This is an interesting piece. I have no idea who the source is, and they are clearly biased pro Chauvin, but anyhow;
https://lawofselfdefense.com/chauvin-trial-day-15-wrap-up-case-is-in-the-hands-of-the-jury-verdict-watch-begins/
I missed Jerry Blackwell's rebuttal, but throughour the trial i found him to be extremely orgainsed, clearly with in depth investigatin into everything (something Nelson lacked), and ready to fight every point (something nelson lacked). This bit explains that clearly, but is quite chilling as well; sorry its so long, but i think it is worth it.
Prosecutor Blackwell’s closing was, to this lawyer’s eyes, where the dynamite was packed into this day—mostly because it appears to me that Blackwell laid a strong foundation for a defense claim of prosecutorial misconduct.
Indeed, the defense made an oral motion for a mistrial on this basis, and while Judge Cahill hemmed-and-hawed about the appropriateness of Blackwell’s conduct, he ultimately responded as he’s done with every other defense motion for a mistrial—denied.
The basis for a claim of prosecutorial misconduct here is that Blackwell repeatedly suggested to the jury that the defense was outright lying—and a prosecutor is not allowed to make such arguments in closing in a criminal trial. Indeed, a prosecutor is far more constrained in making such suggestions about the defense than is the defense in making similar suggestions about the state.
This greater constraint reflects the greater apparent authority that a state prosecutor, representing the government, brings to the courtroom relative to a defense attorney merely representing a criminal defendant.
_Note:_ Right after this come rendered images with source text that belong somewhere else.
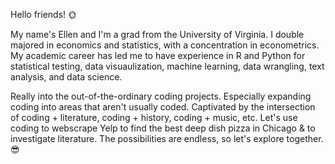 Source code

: Hello friends! :sun_with_face:

My name's Ellen and I'm a grad from the University of Virginia. I double majored in economics and statistics, with a concentration in econometrics. My academic career has led me to have experience in R and Python for statistical testing, data visuaulization, machine learning, data wrangling, text analysis, and data science. 

Really into the out-of-the-ordinary coding projects. Especially expanding coding into areas that aren't usually coded. Captivated by the intersection of coding + literature, coding + history, coding + music, etc. Let's use coding to webscrape Yelp to find the best deep dish pizza in Chicago & to investigate literature. The possibilities are endless, so let's explore together. :sunglasses:
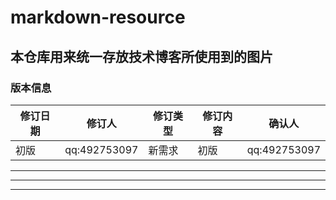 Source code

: # markdown-resource
本仓库用来统一存放技术博客所使用到的图片 
---
### 版本信息
修订日期 | 修订人 | 修订类型 | 修订内容 | 确认人
---|--- |--- |--- |---
初版 | qq:492753097 | 新需求 | 初版 | qq:492753097

---

---

---
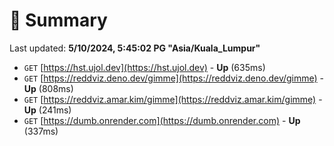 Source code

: # 📖 Summary
Last updated: **5/10/2024, 5:45:02 PG "Asia/Kuala_Lumpur"**

- `GET` [https://hst.ujol.dev](https://hst.ujol.dev) - **Up** (635ms)
- `GET` [https://reddviz.deno.dev/gimme](https://reddviz.deno.dev/gimme) - **Up** (808ms)
- `GET` [https://reddviz.amar.kim/gimme](https://reddviz.amar.kim/gimme) - **Up** (241ms)
- `GET` [https://dumb.onrender.com](https://dumb.onrender.com) - **Up** (337ms)
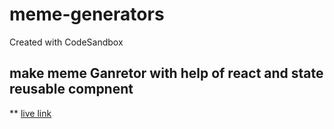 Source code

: # meme-generators
Created with CodeSandbox

## make meme Ganretor with help of react and state reusable compnent 

** [live link](https://meme-generators.vercel.app/)
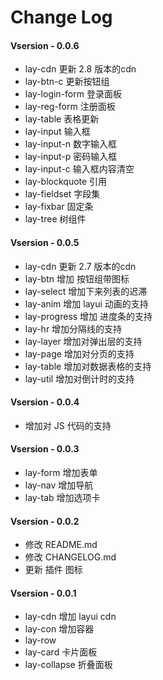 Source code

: # Change Log

####  Vsersion - 0.0.6
- lay-cdn 更新 2.8 版本的cdn
- lay-btn-c 更新按钮组
- lay-login-form 登录面板
- lay-reg-form 注册面板
- lay-table  表格更新
- lay-input 输入框
- lay-input-n 数字输入框
- lay-input-p 密码输入框
- lay-input-c 输入框内容清空
- lay-blockquote 引用
- lay-fieldset 字段集
- lay-fixbar 固定条
- lay-tree 树组件


####  Vsersion - 0.0.5
- lay-cdn 更新 2.7 版本的cdn
- lay-btn 增加 按钮组带图标
- lay-select 增加下来列表的迟滞
- lay-anim  增加 layui 动画的支持
- lay-progress 增加 进度条的支持
- lay-hr  增加分隔线的支持
- lay-layer 增加对弹出层的支持
- lay-page 增加对分页的支持
- lay-table 增加对数据表格的支持
- lay-util  增加对倒计时的支持

#### Vsersion - 0.0.4
- 增加对 JS 代码的支持

####  Vsersion - 0.0.3
- lay-form  增加表单
- lay-nav   增加导航
- lay-tab   增加选项卡
 
####  Vsersion - 0.0.2
- 修改 README.md
- 修改 CHANGELOG.md
- 更新 插件 图标
 

####  Vsersion - 0.0.1

- lay-cdn  增加 layui cdn
- lay-con  增加容器
- lay-row  
- lay-card 卡片面板
- lay-collapse 折叠面板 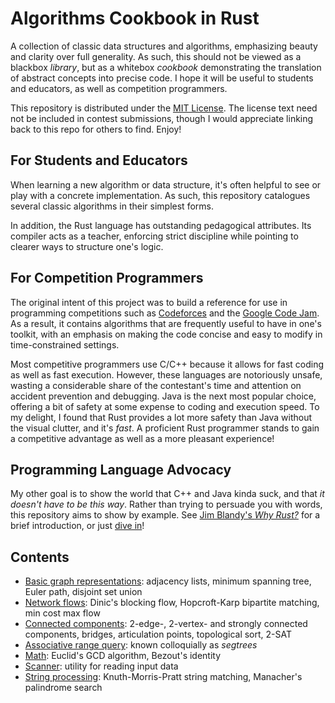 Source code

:# Algorithms Cookbook in Rust

A collection of classic data structures and algorithms, emphasizing beauty and clarity over full generality. As such, this should not be viewed as a blackbox *library*, but as a whitebox *cookbook* demonstrating the translation of abstract concepts into precise code. I hope it will be useful to students and educators, as well as competition programmers.

This repository is distributed under the [MIT License](LICENSE). The license text need not be included in contest submissions, though I would appreciate linking back to this repo for others to find. Enjoy!

## For Students and Educators

When learning a new algorithm or data structure, it's often helpful to see or play with a concrete implementation. As such, this repository catalogues several classic algorithms in their simplest forms.

In addition, the Rust language has outstanding pedagogical attributes. Its compiler acts as a teacher, enforcing strict discipline while pointing to clearer ways to structure one's logic.

## For Competition Programmers

The original intent of this project was to build a reference for use in programming competitions such as [Codeforces](http://codeforces.com) and the [Google Code Jam](https://code.google.com/codejam). As a result, it contains algorithms that are frequently useful to have in one's toolkit, with an emphasis on making the code concise and easy to modify in time-constrained settings.

Most competitive programmers use C/C++ because it allows for fast coding as well as fast execution. However, these languages are notoriously unsafe, wasting a considerable share of the contestant's time and attention on accident prevention and debugging. Java is the next most popular choice, offering a bit of safety at some expense to coding and execution speed. To my delight, I found that Rust provides a lot more safety than Java without the visual clutter, and it's *fast*. A proficient Rust programmer stands to gain a competitive advantage as well as a more pleasant experience!

## Programming Language Advocacy

My other goal is to show the world that C++ and Java kinda suck, and that *it doesn't have to be this way*. Rather than trying to persuade you with words, this repository aims to show by example. See [Jim Blandy's *Why Rust?*](http://www.oreilly.com/programming/free/files/why-rust.pdf) for a brief introduction, or just [dive in](https://www.rust-lang.org)!

## Contents

- [Basic graph representations](src/graph/mod.rs): adjacency lists, minimum spanning tree, Euler path, disjoint set union 
- [Network flows](src/graph/flow.rs): Dinic's blocking flow, Hopcroft-Karp bipartite matching, min cost max flow
- [Connected components](src/graph/connectivity.rs): 2-edge-, 2-vertex- and strongly connected components, bridges, articulation points, topological sort, 2-SAT
- [Associative range query](src/arq_tree.rs): known colloquially as *segtrees*
- [Math](src/math.rs): Euclid's GCD algorithm, Bezout's identity
- [Scanner](src/scanner.rs): utility for reading input data
- [String processing](src/string_proc.rs): Knuth-Morris-Pratt string matching, Manacher's palindrome search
It’s worth recalling, on this point, that Blackwell is not really a prosecutor in the normal course of his legal career. Rather, he is a professional civil litigator who was brought into this case on a pro bono basis as part of the politics around this prosecution.
As a civil litigator, Blackwell would normally have a very broad privilege to attack the credibility or even integrity of opposing counsel’s arguments—a breadth of privilege that when applied in the context of acting as a prosecutor can easily slide into misconduct sufficient to warrant a mistrial or reversal of conviction even standing alone.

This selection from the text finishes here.